> _Your objective_:
Which lines in the records below hold the word "vermogen"? Copy each of them.

++++ Given records ++++

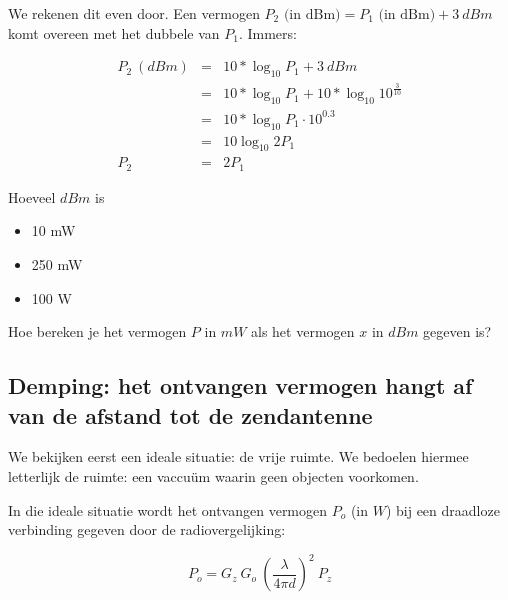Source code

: We rekenen dit even door. Een vermogen $P_2 \text{ (in dBm)} = P_1 \text{ (in dBm)} + 3~dBm$ komt overeen met het dubbele van $P_1$. Immers: 

\begin{eqnarray*}
    P_2~(dBm)&=& 10*\log_{10} P_1 + 3~dBm \\
    &=& 10*\log_{10} P_1 + 10*\log_{10} 10^{\frac{3}{10}} \\
    &=& 10*\log_{10} P_1 \cdot 10^{0.3}\\
    &=& 10 \log_{10} 2 P_1 \\
    P_2 &=& 2 P_1
\end{eqnarray*}

\begin{oef}
Hoeveel $dBm$ is 
\begin{itemize}
    \item 10 mW
    \item 250 mW
    \item 100 W
\end{itemize}
\end{oef}

\begin{oef}
Hoe bereken je het vermogen $P$ in $mW$ als het vermogen $x$ in $dBm$ gegeven is?
\end{oef}

\subsection{Demping: het ontvangen vermogen hangt af van de afstand tot de zendantenne}

We bekijken eerst een ideale situatie: de vrije ruimte. We bedoelen hiermee letterlijk de ruimte: een vaccu\"um waarin geen objecten voorkomen.

In die ideale situatie wordt het ontvangen vermogen $P_o$ (in $W$) bij een draadloze verbinding gegeven door de radiovergelijking:

\begin{equation}
    P_o = G_z ~ G_o ~ (\frac{\lambda}{4 \pi d})^2 ~P_z
    \label{eq:radiovgl}
\end{equation}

++++

> _Written response_:
: We rekenen dit even door. Een vermogen $P_2 \text{ (in dBm)} = P_1 \text{ (in dBm)} + 3~dBm$ komt overeen met het dubbele van $P_1$. Immers: 
Hoe bereken je het vermogen $P$ in $mW$ als het vermogen $x$ in $dBm$ gegeven is?
\subsection{Demping: het ontvangen vermogen hangt af van de afstand tot de zendantenne}
In die ideale situatie wordt het ontvangen vermogen $P_o$ (in $W$) bij een draadloze verbinding gegeven door de radiovergelijking:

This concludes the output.